2D Materials – Physics of
van der Waals [hetero]structures

Optical and vibrational properties of twisted 2D layered heterostructures

Principal investigator

Janina Maultzsch, Department of Physics, Friedrich-Alexander-Universität Erlangen-Nürnberg [webpage]

Abstract

The aim of the project is to unravel interlayer interactions and electron-phonon coupling in twisted bilayers of van-der-Waals materials (TMDCs, graphene, antimony-based semiconductors) by optical spectroscopy. As the overlap of the electron wave functions between the layers depends on the energies and k-vectors of the corresponding states, we expect different levels of interlayer interaction, in TMDCs in particular at energies in the C- exciton range. These can be accessed by choosing appropriate excitation energies in Raman and photoluminescence (PL) spectroscopy. By investigating the excitation-energy and twist- angle dependence of interlayer phonon modes and PL emission, we will obtain insight into twist-angle dependent hybridization of electronic states, interlayer distance variations, and changes of structural symmetry.

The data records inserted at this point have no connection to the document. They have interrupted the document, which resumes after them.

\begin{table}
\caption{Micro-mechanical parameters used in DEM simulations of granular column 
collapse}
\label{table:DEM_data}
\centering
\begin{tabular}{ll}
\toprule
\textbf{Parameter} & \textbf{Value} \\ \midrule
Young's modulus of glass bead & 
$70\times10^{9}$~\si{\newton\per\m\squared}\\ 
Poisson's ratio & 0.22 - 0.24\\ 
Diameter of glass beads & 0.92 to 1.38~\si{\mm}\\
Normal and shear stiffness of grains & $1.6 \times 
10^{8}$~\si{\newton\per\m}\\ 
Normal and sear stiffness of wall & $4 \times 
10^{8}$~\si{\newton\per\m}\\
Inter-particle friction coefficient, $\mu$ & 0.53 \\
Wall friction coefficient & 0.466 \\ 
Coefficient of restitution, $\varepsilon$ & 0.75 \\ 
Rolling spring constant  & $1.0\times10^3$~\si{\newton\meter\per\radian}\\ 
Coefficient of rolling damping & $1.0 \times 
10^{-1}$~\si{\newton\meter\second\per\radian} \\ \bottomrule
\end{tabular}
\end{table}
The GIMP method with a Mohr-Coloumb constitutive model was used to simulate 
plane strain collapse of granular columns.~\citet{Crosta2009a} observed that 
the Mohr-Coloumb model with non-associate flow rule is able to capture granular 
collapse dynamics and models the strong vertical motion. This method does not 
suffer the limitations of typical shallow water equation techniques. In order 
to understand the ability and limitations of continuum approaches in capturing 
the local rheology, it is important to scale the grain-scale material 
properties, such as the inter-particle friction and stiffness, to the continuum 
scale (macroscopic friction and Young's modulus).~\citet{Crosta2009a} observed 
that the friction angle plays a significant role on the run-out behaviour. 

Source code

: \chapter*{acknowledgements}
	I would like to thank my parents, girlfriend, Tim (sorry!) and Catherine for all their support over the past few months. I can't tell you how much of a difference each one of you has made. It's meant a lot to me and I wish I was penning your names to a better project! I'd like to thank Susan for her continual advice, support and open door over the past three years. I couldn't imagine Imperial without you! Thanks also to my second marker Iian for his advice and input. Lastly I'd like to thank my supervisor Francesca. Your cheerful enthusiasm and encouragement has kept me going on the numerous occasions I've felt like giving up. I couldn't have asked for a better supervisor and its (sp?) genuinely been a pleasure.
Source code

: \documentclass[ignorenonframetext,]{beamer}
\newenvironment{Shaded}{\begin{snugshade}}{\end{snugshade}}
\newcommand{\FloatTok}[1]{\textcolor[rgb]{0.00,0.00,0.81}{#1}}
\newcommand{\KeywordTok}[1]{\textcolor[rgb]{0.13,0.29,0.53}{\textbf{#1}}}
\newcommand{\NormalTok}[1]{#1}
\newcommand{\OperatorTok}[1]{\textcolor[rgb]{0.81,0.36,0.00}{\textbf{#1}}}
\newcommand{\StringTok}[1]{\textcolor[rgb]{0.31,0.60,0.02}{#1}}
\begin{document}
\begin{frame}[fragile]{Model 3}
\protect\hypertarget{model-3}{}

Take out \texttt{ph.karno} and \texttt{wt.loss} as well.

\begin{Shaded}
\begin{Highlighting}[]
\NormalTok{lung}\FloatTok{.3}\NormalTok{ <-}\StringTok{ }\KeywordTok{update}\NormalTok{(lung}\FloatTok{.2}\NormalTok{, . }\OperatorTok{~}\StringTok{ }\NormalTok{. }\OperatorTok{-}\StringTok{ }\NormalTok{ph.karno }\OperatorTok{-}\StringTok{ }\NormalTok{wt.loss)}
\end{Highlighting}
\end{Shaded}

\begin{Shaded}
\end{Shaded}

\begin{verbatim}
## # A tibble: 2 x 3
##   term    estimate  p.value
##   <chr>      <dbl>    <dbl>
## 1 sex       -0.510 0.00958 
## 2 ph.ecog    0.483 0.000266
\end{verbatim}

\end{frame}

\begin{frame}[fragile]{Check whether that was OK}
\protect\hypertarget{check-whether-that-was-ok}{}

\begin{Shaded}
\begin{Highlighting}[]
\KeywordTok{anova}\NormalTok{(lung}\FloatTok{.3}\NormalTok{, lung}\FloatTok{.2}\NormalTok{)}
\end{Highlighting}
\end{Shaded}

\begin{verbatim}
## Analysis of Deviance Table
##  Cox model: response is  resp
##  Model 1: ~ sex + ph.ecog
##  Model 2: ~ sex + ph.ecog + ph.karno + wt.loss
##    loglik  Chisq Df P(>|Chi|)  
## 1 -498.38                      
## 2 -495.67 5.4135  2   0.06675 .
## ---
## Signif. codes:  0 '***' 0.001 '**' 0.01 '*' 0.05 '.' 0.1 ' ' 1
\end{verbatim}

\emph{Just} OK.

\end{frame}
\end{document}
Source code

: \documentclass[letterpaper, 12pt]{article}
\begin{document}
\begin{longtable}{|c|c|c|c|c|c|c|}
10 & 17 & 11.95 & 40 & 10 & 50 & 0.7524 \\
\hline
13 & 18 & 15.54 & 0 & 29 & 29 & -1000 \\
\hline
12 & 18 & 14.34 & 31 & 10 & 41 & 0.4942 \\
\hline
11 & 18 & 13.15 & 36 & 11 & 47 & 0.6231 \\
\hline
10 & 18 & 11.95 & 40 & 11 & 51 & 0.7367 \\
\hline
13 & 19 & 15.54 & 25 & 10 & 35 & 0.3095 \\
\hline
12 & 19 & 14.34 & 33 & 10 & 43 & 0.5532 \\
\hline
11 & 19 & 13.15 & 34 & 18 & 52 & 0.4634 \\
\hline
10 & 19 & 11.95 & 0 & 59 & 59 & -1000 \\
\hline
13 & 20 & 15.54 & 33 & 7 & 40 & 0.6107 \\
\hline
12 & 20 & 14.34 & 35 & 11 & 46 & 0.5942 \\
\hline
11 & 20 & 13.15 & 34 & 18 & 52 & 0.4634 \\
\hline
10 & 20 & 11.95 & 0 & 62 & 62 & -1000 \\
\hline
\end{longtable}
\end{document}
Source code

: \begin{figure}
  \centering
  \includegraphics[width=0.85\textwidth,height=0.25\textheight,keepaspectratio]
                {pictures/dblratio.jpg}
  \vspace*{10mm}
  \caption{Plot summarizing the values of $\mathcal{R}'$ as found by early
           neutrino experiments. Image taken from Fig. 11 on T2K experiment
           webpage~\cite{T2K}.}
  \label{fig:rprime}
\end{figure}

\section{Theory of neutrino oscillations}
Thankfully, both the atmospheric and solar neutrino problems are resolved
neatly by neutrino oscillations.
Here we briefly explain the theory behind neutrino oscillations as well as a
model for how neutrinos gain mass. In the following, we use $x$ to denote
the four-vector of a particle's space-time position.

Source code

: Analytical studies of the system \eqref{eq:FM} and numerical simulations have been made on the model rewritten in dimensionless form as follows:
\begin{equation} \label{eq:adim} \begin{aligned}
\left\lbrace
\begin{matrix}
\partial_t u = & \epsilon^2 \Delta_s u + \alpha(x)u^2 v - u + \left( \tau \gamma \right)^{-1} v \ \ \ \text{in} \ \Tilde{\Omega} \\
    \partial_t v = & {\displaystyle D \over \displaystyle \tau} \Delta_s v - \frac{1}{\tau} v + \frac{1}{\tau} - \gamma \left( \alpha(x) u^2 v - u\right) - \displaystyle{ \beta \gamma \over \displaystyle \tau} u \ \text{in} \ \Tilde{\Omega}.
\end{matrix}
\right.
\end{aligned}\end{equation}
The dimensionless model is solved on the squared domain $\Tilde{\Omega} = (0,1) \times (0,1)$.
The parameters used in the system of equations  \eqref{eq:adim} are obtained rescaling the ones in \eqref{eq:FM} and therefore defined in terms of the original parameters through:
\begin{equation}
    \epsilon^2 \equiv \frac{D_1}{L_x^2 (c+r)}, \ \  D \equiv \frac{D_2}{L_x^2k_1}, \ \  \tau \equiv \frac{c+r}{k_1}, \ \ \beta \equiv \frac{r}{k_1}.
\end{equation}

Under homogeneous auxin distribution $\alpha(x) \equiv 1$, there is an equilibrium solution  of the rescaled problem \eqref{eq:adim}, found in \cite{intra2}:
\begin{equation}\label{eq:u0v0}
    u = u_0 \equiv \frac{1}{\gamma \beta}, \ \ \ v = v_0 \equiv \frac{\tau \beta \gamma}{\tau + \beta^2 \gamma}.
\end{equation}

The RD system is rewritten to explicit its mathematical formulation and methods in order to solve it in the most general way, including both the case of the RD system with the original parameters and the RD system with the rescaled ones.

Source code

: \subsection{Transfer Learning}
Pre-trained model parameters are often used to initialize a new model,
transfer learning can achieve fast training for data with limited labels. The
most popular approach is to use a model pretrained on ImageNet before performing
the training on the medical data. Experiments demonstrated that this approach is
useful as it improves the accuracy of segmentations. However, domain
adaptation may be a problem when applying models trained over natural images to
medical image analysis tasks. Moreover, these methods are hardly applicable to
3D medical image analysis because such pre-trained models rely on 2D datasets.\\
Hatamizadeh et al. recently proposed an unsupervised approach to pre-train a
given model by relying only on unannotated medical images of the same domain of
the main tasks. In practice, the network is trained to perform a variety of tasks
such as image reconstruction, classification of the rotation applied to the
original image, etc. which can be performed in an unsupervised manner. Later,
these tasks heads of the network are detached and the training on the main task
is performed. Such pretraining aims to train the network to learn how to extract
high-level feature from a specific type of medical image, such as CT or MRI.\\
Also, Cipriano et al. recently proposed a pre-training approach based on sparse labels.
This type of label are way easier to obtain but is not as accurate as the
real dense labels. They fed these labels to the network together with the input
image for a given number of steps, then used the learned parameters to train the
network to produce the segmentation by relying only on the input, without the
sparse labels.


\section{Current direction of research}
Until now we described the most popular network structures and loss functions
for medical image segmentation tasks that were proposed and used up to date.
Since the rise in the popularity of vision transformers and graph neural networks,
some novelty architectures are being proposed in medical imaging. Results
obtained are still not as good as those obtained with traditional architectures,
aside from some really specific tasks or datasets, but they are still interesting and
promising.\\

Twisted 2D layered heterostructures are prepared by mechanical exfoliation and transfer techniques available in our lab, including encapsulation in hBN. In addition, MoS₂ layers can be grown by chemical vapor deposition (CVD) in our group. If more advanced techniques for sample preparation are necessary, we will collaborate with other groups in the SPP. Our main experimental techniques include resonance Raman spectroscopy, in particular with excitation in the near-UV range, µ-photoluminescence (µ-PL), and tip-enhanced Raman- and PL spectroscopies for high lateral resolution. These methods will be available to interested other projects in the SPP2244.